● **EXERCISE DIRECTIONS**
Within the records below, filter for lines carrying the word "Linux" and copy them.
SOURCE MATERIAL below:
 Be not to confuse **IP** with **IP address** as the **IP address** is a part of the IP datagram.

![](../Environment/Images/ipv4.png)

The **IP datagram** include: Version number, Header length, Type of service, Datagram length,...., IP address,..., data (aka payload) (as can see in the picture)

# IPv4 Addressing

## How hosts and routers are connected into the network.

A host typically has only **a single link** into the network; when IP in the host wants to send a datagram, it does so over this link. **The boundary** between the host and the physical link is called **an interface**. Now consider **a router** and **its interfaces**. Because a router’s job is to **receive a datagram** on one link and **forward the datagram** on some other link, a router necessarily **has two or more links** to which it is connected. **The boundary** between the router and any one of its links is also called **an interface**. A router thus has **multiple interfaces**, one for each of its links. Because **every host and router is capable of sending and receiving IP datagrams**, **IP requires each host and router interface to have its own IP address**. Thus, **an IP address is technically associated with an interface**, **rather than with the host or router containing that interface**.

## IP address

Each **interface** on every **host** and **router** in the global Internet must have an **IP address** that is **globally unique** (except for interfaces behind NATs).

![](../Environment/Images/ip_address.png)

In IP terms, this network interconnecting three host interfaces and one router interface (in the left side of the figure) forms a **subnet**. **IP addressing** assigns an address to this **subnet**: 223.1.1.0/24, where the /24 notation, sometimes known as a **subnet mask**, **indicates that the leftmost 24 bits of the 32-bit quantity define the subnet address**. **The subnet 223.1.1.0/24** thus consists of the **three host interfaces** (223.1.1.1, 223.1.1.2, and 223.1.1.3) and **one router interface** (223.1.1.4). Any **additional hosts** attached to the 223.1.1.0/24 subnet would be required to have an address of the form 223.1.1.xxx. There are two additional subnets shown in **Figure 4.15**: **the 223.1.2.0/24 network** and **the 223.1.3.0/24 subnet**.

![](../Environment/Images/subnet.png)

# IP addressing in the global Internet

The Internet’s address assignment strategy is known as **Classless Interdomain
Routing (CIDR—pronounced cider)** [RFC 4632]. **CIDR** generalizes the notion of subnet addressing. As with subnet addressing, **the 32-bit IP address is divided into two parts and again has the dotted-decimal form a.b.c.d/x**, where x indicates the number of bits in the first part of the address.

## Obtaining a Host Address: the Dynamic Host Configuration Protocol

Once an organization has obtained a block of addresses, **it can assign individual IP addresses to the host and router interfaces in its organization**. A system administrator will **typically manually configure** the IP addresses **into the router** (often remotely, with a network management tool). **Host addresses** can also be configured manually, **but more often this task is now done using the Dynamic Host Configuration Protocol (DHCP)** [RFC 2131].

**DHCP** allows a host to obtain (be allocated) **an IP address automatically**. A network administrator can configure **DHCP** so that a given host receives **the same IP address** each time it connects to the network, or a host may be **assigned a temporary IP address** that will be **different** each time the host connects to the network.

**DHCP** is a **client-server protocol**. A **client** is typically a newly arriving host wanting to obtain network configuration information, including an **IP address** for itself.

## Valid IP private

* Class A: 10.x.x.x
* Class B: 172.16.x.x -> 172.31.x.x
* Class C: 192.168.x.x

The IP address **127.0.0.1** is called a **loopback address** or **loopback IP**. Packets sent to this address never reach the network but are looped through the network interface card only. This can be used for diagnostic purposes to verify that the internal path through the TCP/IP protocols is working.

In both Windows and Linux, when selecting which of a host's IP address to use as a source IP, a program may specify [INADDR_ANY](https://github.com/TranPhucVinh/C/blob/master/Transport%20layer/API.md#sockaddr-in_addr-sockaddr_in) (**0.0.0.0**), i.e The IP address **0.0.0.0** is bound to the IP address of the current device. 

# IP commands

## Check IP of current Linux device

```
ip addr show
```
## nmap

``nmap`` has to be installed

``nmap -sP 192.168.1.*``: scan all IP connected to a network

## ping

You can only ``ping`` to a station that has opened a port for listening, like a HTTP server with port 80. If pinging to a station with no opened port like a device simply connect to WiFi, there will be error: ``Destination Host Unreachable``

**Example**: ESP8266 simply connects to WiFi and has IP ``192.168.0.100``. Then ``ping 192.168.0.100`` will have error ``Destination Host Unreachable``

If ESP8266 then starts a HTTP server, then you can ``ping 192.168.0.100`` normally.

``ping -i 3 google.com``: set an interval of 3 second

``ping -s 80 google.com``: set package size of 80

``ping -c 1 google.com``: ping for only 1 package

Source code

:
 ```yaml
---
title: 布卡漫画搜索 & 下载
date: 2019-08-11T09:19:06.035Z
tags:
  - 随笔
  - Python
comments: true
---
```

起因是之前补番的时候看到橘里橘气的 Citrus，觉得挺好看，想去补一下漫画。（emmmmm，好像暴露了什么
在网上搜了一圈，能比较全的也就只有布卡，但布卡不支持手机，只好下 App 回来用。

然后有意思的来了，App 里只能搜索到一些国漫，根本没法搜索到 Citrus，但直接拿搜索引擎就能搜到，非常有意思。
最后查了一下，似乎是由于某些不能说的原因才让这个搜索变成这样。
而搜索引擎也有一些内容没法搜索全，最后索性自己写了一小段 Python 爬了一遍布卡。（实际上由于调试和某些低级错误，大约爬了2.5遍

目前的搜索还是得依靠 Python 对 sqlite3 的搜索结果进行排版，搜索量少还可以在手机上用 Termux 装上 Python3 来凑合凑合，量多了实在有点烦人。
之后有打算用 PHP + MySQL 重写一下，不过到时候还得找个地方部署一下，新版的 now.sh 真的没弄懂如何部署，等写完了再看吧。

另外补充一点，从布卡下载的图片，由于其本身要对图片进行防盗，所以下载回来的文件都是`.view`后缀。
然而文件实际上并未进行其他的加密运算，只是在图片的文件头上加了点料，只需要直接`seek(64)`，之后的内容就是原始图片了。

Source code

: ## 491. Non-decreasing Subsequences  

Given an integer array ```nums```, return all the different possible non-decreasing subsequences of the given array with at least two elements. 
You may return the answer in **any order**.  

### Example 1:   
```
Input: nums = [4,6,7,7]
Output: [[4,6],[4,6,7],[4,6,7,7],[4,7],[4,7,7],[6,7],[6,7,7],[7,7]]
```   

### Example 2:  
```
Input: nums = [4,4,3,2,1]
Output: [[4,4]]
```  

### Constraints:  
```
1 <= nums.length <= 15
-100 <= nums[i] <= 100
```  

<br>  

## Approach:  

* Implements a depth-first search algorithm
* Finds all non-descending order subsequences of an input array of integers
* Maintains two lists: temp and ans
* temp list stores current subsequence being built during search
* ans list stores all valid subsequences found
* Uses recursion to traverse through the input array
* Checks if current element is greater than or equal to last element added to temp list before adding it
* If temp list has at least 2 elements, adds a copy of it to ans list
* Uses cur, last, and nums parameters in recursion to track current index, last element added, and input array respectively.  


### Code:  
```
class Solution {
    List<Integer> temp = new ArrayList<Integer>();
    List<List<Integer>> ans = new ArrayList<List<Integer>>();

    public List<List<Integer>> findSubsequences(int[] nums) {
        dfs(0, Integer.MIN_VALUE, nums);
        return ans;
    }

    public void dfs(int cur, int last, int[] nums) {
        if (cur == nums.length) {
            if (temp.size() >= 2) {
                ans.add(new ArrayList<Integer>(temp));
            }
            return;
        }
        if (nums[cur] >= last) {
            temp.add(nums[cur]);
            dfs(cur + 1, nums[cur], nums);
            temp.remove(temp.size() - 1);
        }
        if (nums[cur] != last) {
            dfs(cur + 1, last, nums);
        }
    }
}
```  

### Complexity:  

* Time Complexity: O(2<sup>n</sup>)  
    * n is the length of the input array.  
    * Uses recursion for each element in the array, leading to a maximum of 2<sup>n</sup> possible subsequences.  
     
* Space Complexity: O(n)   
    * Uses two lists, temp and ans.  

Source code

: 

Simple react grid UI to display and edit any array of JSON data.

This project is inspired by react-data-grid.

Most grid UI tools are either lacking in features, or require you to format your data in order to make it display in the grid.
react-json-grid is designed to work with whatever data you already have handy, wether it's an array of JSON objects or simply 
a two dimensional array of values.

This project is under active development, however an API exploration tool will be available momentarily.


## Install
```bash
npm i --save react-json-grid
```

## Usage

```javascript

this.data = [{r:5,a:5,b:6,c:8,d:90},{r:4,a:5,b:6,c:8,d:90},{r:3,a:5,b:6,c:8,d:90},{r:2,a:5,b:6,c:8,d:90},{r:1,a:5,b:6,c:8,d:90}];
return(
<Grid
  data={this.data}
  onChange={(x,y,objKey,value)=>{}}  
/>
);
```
End of SOURCE MATERIAL.
● **EXERCISE OUTPUT**
In both Windows and Linux, when selecting which of a host's IP address to use as a source IP, a program may specify [INADDR_ANY](https://github.com/TranPhucVinh/C/blob/master/Transport%20layer/API.md#sockaddr-in_addr-sockaddr_in) (**0.0.0.0**), i.e The IP address **0.0.0.0** is bound to the IP address of the current device. 
## Check IP of current Linux device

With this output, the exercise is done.